Solinus (18 February 1975 – 1979) was a British-bred, Irish-trained Thoroughbred racehorse and sire. A specialist sprinter, he won eight races over five and six furlongs in a ten-race career which lasted from June 1977 until October 1978. Solinus was a long horse, bay coloured with white socks on his hind feet. As a two-year-old, he won three of his four races, including the Coventry Stakes in England and the Anglesey Stakes in Ireland. In the following year, he was the dominant sprinter in Britain and Ireland, winning the Ballyogan Stakes, King's Stand Stakes, July Cup and William Hill Sprint Championship. He was then retired to stud but died in 1979.

==Background==
Solinus was a strong, lengthy, good-looking bay horse with a large white snip and white socks on his hind feet, bred by Len Hall at his stud near Rugby, Warwickshire. He was the best horse sired by Comedy Star, an American-bred stallion who raced in England, producing his best effort when finishing second to Brigadier Gerard in the Washington Singer Stakes. Solinus was the third foal of Cawston's Pride, an outstanding filly who won nine of her ten races and had previously produced the Coventry Stakes winner Cawston's Clown (also by Comedy Star).

Solinus was sent to the United States and was consigned to the Saratoga Yearling Sales where he was bought for $75,000 by representatives of California businessman, Danny Schwartz. Solinus was returned to Europe and sent into training with Vincent O'Brien at Ballydoyle in County Kildare.

==Racing career==

===1977: two-year-old season===
Solinus began his racing career in a maiden race over five furlongs in early June. He started the odds-on favourite and won by eight lengths. Later in the month, he was sent to England and moved up in class for the Group Three Coventry Stakes over six furlongs at Royal Ascot. Ridden by Lester Piggott, he started the 7/4 favourite and won by three lengths from Sharpen Your Eye, having taken the lead shortly after half way. Solinus did not reappear until late August, when he started 4/9 favourite for the Anglesey Stakes at the Curragh in which he was opposed by the Railway Stakes winner Thunor. He won very easily by six lengths from Embee Twist. In September, Solinus went back to England to contest the Champagne Stakes at Doncaster Racecourse. He took the lead and quickened two furlongs from the finish but was overtaken in the closing stages and beaten three quarters of a length by Sexton Blake. Piggott expressed the view that the seven furlong distance was too short for the colt.

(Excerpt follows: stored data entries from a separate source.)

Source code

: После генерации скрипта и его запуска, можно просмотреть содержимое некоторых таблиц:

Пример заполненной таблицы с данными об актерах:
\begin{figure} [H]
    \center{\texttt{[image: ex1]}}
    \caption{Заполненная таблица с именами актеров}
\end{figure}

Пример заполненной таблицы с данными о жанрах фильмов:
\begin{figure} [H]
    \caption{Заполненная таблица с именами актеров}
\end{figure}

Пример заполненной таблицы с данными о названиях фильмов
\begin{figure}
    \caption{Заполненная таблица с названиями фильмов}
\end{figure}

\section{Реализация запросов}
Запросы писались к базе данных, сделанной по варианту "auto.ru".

===1978: three-year-old season===
Despite Piggott's opinion, Solinus was campaigned exclusively at sprint distances in 1978. He made his first appearance in the Group Three Ballyogan Stakes at Leopardstown Racecourse in early June and started second favourite behind the four-year-old Ballad Rock. Ridden by Tommy Murphy, Solinus disputed the lead from the start and won by a head from Ballad Rock. Three weeks later, Solinus was moved up in class for the Group One King's Stand Stakes over five furlongs at Royal Ascot in which he was ridden by Piggott and started the 4/6 favourite. He took the lead soon after the start and drew away from the field in the final furlong to win by four lengths from the Temple Stakes winner Oscilight. On his next appearance, Solinus started 4/7 favourite for the Group One July Cup over six furlongs at Newmarket Racecourse. In what Timeform described as the best sprint race run in England that year, he took the lead after a furlong, turned back the challenge of Double Form, and held off the late run of the French-trained filly Sanedtki to win by a neck.

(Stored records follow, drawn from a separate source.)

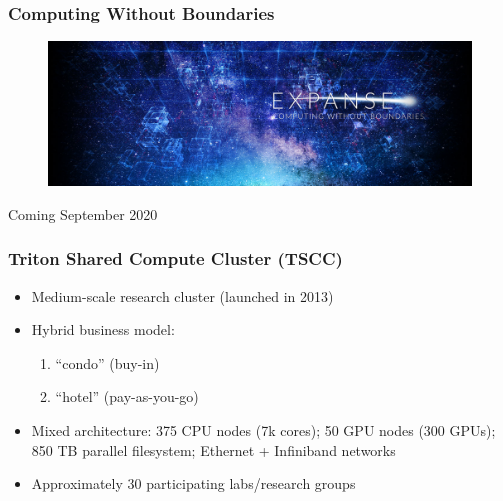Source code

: \documentclass{beamer}
\begin{document}
\begin{frame}
   \frametitle{Computing Without Boundaries}
   \vspace{-1.0em}
   \begin{figure}[htbp]
      \includegraphics[width=1.0\textwidth]{images/expanse-banner.jpg}
   \end{figure}
   \begin{center}
      Coming September 2020
   \end{center}
\end{frame}

\begin{frame}
   \frametitle{Triton Shared Compute Cluster (TSCC)}
   \begin{itemize}
      \setlength\itemsep{1.0em}
      \item Medium-scale research cluster (launched in 2013)
      \item Hybrid business model:
      \begin{enumerate}
         \vspace{0.5em}
         \item ``condo'' (buy-in)
         \item ``hotel'' (pay-as-you-go)
      \end{enumerate}
      \item Mixed architecture: 375 CPU nodes (7k cores); 50 GPU nodes (300 GPUs); 850 TB parallel filesystem; Ethernet + Infiniband networks
      \item Approximately 30 participating labs/research groups
   \end{itemize}
\end{frame}
\end{document}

At York Racecourse in August, Solinus started the 1/2 favourite for the Group Two William Hill Sprint Championship over five furlongs. He raced lazily, following the filly Smarten Up before taking the lead a furlong from the finish and winning by one and a half lengths. Solinus returned to Ireland in September for the Airlie/Coolmore/Castle Hyde Championships over six furlongs at the Curragh. Despite rumours that he had sustained an injury a day earlier, he started favourite and won easily by three lengths from Spence Bay. In October, Solinus was sent to France for the Prix de l'Abbaye over 1000 metres at Longchamp Racecourse. He started the 6/10 favourite despite an unfavourable draw but was beaten three lengths by the two-year-old French filly Sigy.

==Assessment==
In the Irish Free Handicap for 1977, Solinus was rated the second best colt of his generation, five pound behind his stable companion Try My Best. The independent Timeform organisation gave Solinus a rating of 124, six pounds behind the champion Try My Best. In the following year, Solinus was rated on 130 by Timeform, who named him the best sprinter of the year. The International Classification placed him eighth among the three-year-old colts of 1978, seven pounds below Ile de Bourbon. Vincent O'Brien described Solinus as the fastest sprinter he had ever trained.

==Stud record==
Solinus was retired from racing and became a breeding stallion at the Longfield Stud in County Tipperary, having been valued at £800,000 for syndication. He died in 1979 after a single season at stud, with the best of his offspring being the filly Henry's Secret who finished second in the Princess Margaret Stakes and was rated 108 by Timeform in 1982.

==Pedigree==

Pedigree of Solinus (GB), bay stallion, 1975
| Sire Comedy Star (USA) 1968 | Tom Fool (USA) 1949 | Menow | Pharamond |
Alcibiades
| Gaga | Bull Dog |
Alpoise
| Latin Walk (USA) 1960 | Roman Tread | Roman |
Stepwisely
| Stall Walker | Bimelech |
Pansy Walker
| Dam Cawston's Pride (GB) 1968 | Con Brio (GB) 1961 | Ribot | Tenerani |
Romanella
| Petronella | Petition |
Danse d'Espoir
| Cawston Tower (GB) 1956 | Maharaj Kumar | Stardust |
Pancha
| Silver Ribbon | The Satrap |
Salmonella (Family:4-n)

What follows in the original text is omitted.